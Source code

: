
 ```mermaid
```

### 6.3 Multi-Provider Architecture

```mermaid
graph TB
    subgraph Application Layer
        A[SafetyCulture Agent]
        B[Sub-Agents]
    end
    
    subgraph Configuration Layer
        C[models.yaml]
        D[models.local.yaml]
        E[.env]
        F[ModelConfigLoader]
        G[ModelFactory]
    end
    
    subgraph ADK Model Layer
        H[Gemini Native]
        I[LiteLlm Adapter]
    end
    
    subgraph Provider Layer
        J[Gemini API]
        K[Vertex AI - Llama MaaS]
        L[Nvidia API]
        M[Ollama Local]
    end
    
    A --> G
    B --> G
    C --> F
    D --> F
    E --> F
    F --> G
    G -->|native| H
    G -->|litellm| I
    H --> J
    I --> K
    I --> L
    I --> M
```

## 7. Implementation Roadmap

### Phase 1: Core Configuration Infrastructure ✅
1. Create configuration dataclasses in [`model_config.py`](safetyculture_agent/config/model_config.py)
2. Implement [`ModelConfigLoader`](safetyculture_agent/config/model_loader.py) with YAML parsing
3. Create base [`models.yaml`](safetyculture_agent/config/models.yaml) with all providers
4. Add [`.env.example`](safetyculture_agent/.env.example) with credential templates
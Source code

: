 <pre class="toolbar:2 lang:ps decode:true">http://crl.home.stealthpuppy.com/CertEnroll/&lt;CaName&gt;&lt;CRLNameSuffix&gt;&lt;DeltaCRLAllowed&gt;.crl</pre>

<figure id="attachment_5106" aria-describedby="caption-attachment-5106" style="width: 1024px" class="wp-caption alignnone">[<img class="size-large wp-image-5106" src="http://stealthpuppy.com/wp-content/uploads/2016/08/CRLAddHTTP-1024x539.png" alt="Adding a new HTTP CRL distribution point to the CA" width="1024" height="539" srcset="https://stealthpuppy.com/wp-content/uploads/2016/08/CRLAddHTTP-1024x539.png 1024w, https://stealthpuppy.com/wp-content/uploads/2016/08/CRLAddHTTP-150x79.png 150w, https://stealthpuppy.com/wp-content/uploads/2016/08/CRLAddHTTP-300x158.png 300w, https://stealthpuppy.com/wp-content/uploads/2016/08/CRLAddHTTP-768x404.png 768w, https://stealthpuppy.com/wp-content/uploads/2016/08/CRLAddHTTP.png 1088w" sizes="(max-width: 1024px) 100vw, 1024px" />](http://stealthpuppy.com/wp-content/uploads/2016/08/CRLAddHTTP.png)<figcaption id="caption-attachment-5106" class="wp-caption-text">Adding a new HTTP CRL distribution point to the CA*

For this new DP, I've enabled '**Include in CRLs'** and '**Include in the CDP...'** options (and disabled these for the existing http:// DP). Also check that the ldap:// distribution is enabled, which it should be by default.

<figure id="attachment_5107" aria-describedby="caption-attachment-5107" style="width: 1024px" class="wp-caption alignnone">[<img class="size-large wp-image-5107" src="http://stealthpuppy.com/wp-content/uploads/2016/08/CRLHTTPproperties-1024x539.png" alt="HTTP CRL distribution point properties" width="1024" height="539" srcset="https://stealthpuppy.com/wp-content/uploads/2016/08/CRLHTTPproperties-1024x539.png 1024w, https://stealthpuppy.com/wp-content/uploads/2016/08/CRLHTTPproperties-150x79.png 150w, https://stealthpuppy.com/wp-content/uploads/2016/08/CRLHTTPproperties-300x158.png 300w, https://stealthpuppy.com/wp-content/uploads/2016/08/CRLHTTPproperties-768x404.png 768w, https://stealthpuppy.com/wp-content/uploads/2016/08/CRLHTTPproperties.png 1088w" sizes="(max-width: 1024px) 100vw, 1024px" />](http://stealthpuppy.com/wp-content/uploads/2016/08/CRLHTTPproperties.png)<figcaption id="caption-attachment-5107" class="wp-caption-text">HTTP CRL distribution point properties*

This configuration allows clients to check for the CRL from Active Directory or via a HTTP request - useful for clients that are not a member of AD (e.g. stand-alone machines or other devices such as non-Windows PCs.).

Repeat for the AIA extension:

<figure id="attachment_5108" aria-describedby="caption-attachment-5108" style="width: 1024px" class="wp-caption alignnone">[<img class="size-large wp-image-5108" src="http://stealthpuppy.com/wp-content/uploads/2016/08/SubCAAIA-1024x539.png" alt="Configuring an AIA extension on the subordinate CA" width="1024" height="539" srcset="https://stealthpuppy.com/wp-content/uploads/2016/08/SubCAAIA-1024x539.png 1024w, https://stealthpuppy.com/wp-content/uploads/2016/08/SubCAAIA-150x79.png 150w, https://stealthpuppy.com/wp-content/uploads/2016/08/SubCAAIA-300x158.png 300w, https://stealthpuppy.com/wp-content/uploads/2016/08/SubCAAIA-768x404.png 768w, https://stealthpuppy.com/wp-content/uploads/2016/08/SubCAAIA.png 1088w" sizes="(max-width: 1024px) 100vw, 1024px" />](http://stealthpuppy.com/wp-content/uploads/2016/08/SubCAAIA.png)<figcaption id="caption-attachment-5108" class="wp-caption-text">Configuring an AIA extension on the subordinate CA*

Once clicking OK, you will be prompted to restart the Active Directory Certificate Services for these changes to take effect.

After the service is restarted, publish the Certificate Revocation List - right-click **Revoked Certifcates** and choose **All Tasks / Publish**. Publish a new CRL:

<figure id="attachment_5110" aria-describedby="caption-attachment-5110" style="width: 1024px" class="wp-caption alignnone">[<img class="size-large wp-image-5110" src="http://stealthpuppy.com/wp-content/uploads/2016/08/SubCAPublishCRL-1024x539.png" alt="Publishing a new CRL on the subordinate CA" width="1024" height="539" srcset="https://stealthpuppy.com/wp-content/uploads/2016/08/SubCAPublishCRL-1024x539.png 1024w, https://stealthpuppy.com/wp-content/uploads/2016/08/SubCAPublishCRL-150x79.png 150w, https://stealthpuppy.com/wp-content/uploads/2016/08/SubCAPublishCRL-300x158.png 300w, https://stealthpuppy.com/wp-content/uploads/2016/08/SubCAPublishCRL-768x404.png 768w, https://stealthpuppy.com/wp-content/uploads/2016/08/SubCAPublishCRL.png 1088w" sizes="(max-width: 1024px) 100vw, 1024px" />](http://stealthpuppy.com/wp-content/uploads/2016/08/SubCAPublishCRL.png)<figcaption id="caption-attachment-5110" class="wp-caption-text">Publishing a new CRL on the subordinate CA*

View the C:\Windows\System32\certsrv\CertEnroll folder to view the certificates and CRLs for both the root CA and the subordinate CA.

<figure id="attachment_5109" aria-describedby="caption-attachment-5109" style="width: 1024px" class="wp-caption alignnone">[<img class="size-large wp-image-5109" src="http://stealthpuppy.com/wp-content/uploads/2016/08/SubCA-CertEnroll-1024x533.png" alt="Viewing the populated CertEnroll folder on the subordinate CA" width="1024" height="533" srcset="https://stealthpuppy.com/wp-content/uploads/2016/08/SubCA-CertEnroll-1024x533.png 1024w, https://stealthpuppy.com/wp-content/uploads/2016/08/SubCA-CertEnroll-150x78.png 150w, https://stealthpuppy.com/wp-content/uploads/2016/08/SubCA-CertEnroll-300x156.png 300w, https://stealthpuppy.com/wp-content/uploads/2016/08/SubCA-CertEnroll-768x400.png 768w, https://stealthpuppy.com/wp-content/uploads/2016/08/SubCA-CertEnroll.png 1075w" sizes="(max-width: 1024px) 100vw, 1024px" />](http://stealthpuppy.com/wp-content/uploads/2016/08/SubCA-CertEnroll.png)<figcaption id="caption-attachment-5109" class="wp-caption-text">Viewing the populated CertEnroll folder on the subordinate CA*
==
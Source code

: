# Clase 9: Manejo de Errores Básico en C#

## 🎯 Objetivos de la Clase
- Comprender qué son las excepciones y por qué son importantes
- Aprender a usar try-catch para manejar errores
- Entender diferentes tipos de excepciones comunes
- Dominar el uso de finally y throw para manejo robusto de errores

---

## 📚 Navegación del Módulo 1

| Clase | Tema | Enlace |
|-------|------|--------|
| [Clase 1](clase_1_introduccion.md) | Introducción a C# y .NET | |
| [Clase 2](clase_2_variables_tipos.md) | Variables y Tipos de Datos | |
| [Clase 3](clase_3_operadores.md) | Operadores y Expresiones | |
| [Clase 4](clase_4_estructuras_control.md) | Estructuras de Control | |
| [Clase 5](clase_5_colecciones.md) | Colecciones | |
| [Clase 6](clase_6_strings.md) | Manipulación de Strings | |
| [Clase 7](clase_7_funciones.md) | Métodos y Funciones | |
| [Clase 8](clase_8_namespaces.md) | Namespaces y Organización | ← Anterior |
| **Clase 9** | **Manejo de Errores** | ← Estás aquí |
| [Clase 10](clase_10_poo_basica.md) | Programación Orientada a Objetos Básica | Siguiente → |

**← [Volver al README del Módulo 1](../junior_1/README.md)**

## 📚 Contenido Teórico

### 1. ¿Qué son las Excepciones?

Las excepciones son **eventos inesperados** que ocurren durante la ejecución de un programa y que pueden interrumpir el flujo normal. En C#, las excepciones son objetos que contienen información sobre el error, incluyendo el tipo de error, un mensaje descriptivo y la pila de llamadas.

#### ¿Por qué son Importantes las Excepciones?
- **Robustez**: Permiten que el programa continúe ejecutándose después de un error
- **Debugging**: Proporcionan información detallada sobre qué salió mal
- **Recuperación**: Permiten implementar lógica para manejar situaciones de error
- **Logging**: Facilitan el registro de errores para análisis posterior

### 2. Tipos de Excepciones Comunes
* * *
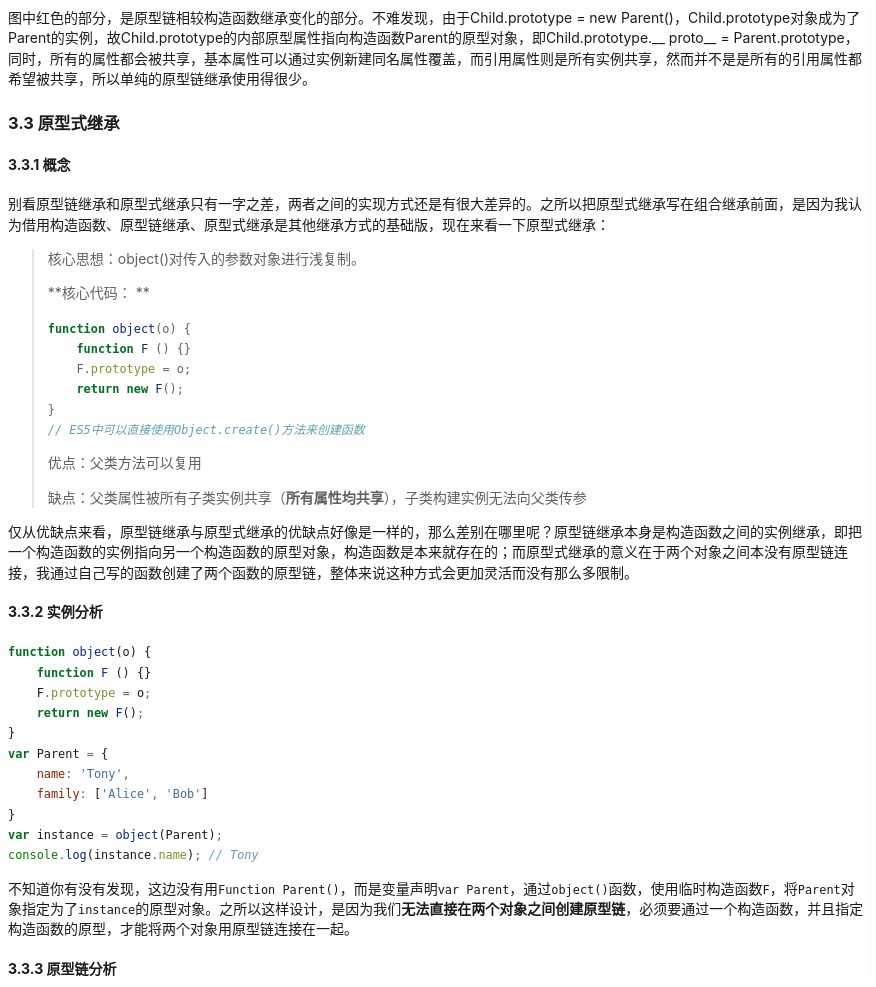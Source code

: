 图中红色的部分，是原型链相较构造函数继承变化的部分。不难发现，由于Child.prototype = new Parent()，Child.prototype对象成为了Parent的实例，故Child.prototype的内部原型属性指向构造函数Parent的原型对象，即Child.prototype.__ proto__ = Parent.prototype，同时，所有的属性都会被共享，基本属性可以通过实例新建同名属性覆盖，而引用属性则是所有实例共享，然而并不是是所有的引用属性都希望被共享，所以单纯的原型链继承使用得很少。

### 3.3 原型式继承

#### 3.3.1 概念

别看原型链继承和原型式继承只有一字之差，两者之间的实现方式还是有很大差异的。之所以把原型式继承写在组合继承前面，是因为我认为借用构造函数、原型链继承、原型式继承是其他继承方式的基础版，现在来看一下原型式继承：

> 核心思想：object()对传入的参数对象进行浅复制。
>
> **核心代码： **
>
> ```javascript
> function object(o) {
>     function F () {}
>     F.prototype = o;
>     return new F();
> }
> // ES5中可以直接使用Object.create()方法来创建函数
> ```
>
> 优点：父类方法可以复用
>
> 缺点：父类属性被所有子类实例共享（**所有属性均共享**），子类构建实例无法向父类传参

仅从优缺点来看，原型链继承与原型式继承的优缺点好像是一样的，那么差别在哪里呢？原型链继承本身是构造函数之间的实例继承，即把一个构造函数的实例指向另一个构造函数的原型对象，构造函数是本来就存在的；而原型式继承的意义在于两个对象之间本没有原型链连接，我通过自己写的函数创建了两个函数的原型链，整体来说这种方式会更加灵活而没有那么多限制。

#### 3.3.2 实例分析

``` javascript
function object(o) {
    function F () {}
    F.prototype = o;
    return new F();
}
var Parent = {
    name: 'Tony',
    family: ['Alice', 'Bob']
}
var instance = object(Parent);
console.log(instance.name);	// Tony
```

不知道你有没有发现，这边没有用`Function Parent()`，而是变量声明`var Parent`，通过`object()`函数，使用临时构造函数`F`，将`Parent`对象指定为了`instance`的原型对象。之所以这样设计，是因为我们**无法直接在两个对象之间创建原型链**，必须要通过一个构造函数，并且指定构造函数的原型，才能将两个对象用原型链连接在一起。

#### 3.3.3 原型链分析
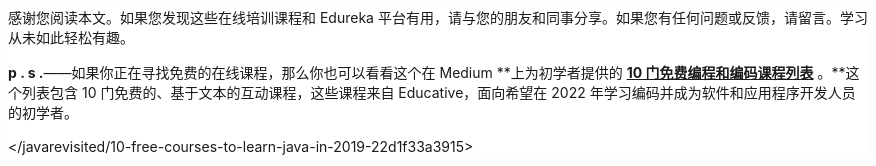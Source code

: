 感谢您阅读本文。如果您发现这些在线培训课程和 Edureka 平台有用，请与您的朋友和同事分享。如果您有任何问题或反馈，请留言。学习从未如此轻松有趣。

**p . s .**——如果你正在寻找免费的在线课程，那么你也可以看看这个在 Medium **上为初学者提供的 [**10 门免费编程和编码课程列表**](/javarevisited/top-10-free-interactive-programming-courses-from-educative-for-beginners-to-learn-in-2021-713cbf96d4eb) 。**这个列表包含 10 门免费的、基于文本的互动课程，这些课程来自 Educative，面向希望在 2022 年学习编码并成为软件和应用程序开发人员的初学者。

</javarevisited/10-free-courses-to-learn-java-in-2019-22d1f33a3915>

> [Activity]
Given the records above, reproduce precisely and only the lines between the line holding "Expresiones | |" and the line holding "### 1. ¿Qué son las Excepciones?", inclusive.

> [Reply to the task]
| [Clase 3](clase_3_operadores.md) | Operadores y Expresiones | |
| [Clase 4](clase_4_estructuras_control.md) | Estructuras de Control | |
| [Clase 5](clase_5_colecciones.md) | Colecciones | |
| [Clase 6](clase_6_strings.md) | Manipulación de Strings | |
| [Clase 7](clase_7_funciones.md) | Métodos y Funciones | |
| [Clase 8](clase_8_namespaces.md) | Namespaces y Organización | ← Anterior |
| **Clase 9** | **Manejo de Errores** | ← Estás aquí |
| [Clase 10](clase_10_poo_basica.md) | Programación Orientada a Objetos Básica | Siguiente → |

**← [Volver al README del Módulo 1](../junior_1/README.md)**

## 📚 Contenido Teórico

### 1. ¿Qué son las Excepciones?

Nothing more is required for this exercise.